[PROBLEM DESCRIPTION]
For the listing below, give the number of lines in which "settings" occurs. Add nothing.

[SOURCE MATERIAL]
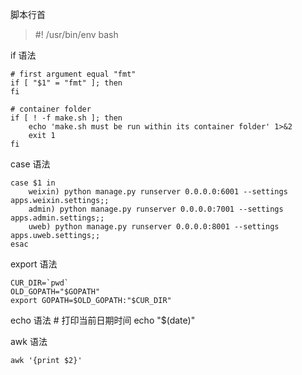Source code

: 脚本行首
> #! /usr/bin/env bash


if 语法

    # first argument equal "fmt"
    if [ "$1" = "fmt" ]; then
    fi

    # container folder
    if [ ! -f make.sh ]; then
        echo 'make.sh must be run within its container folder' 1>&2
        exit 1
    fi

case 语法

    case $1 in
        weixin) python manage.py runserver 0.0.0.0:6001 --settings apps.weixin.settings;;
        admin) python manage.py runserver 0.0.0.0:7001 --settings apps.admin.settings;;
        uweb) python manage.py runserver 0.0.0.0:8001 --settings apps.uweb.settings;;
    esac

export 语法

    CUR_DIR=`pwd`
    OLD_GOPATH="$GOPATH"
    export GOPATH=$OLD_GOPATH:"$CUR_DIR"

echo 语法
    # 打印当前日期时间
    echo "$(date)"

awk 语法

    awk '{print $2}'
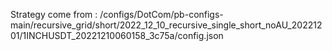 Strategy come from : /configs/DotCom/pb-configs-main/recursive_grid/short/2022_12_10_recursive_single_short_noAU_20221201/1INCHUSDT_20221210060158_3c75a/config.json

...

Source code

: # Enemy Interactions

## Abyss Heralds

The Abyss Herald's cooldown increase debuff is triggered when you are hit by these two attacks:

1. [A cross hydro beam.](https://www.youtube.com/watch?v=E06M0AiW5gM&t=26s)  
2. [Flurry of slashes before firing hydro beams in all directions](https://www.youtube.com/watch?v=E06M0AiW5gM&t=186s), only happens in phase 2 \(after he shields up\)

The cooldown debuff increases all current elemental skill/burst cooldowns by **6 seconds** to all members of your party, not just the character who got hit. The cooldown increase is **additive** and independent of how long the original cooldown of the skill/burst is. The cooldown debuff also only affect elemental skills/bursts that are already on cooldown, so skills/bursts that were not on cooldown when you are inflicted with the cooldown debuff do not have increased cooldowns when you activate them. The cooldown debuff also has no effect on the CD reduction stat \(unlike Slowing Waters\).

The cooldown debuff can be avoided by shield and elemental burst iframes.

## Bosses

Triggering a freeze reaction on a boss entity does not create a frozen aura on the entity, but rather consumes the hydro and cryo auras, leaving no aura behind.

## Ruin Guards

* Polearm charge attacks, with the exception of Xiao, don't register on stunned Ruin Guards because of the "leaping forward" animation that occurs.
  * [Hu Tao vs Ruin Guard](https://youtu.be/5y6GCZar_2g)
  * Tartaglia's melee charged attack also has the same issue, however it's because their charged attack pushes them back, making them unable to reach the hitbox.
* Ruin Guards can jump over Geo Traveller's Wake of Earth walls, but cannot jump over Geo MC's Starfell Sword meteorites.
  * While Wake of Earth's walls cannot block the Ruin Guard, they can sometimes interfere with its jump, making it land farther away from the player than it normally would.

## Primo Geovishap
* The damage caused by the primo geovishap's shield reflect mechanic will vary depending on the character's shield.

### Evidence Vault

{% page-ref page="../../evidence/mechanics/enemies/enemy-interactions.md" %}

[SOLUTION TO THIS PROBLEM]
3